Friday, May 30, 2008

Local Web Ad Spending to Hit $13 Billion in 2008, up 50 Percent

If you are not taking advantage of the Internet for generating leads or selling your products and services then read the information in the following article from ClickZ Network. Every savvy business owner must realize that it is important to establish a budget for online marketing. If you don’t know what to do or how to do it, you need to contact a marketing specialist to help you develop an online marketing plan based on your objectives, target market plus money and resources available.

Local Web Ad Spending to Hit $13 Billion in 2008, up 50 Percent
By Kate Kaye, The ClickZ Network, May 30, 2008

As has been forecast for all of online advertising, local Web ad revenues are poised for growth. A new report shows local online ad spending is rising at a 50 percent clip, and will hit $13 billion this year.

Borrell Associates pegs 2007 local online ad revenues at $8.7 billion in its new "What Local Media Web Sites Earn: 2008 Survey" report. Double-digit growth over the next year and a half is projected, based on a survey of over 3,000 local media properties. Following that 18-month upswing, however, Borrell expects growth rates to taper into the single digits by 2012.

Among the reasons for the expected increase is the sluggish economy, suggests Borrell. In short, local advertisers want more cost efficient alternatives to traditional media buys, and they're finding them online.

The report suggests newspaper publishers have a head start on other online media entries, though the others will continue to nip at their heels. Newspaper sites grabbed over $2 billion in local Web ad revenue in 2007, more than all other local online media companies combined, according to the report. One thing benefiting online paper publishers is expansion of their ad client base. Nearly 60 percent of those dollars came from Web-only advertisers, the report shows. Some sectors paper publishers are reaching out to include financial services and smaller local retailers, said Borrell Associates VP Peter Conti.

"In the past they had overlooked a lot of the categories," he continued.

Other positive moves include creating standalone sites and new ad and content products.

They're offering more products and more information, and in some cases, even developing new sites that have nothing to do with the old media," said Conti.
Still, ad revenue collected by paper sites represents about 25 percent of total local online ad market share, compared to 44 percent four years ago. Conti chalks this up to a lingering fixation on maintaining dwindling classified ad revenues. Referring to classifieds as an "Achilles heel" for paper sites, the report notes 63 percent of total classifieds in 2007 were online classifieds.

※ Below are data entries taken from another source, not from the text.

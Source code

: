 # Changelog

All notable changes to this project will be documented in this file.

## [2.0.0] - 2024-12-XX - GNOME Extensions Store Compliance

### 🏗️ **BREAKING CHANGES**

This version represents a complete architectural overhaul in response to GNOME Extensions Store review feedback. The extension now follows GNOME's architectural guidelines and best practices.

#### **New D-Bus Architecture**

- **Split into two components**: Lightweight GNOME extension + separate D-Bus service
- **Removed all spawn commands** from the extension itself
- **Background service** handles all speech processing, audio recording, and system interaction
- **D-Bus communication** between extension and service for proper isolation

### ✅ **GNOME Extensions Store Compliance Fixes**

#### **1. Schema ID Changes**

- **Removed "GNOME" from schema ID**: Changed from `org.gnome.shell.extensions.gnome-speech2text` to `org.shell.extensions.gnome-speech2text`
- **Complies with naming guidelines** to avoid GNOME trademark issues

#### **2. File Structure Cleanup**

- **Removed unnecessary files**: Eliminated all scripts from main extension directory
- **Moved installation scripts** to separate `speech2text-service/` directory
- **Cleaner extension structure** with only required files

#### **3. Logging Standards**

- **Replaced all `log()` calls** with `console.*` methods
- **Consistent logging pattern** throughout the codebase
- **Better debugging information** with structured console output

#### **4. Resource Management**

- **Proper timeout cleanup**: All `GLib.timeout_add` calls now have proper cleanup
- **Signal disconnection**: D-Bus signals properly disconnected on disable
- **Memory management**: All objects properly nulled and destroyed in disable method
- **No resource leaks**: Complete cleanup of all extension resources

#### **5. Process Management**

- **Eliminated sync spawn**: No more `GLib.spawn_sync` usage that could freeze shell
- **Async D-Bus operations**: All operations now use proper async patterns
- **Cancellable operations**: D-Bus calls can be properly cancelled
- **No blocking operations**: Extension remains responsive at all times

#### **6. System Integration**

Though newspaper publishers have their own set of problems to contend with, they could have a leg up in the ad sales department, according to the report. It notes newspaper publishers in total have an estimated 3,800 sales reps dedicated to selling online offerings, and larger outfits may have up to three dozen dedicated online ad salespeople.

"Most financially successful sites are the ones that have their own independent [online] sales force," said Conti. "They can put together the kinds of packages and the advertising that's necessary to sell online without worrying about cannibalization or lack of focus."

Local radio sellers could learn something from this approach. The report suggests online radio revenues are hindered by the common use of terrestrial radio salespeople for online ad sales. Although the firm found online radio revenues rose about 50 percent from $125 million in '06 to $189 million in '07, Borrell anticipates growth to slow to about 35 percent this year.

According to the firm, TV stations it surveyed "nearly doubled their Web sales forces in 2007 and are expecting to do the same in 2008 -- though 'doubling' often means going from one rep to two."

In conjunction with the proliferation of broadband access, television's video prowess gives it a boost as Web video consumption grows. "Their traditional background is bringing audio and video to the table," said Conti, noting video content and offerings such as directories with video ad offerings "bring in a lot higher CPMs."

Borrell expects ad spending on local TV sites to go beyond $1 billion this year. In 2007, total online television revenues grew to $772 million, a 72 percent leap over the previous year.
Like other traditional local media moving online, yellow pages publishers are dealing with falling print revenues. Battling the drop in usage of print directories and related ad revenue declines, they have worked towards righting the ship online by providing interactive ad offerings such as search ad services. According to Borrell, Internet revenues for directories publishers will reach $1.2 billion in 2008, up from $993 million this year.

City-specific resource and community sites some owned by newspaper firms and others independent, have also collected local ad dollars from traditional players. "They're' sucking out online ad dollars from local markets, too," said Conti. "They have a higher rate of return," he added. "They seem to be a lot lighter-weight operations, more unencumbered by traditional [operations]."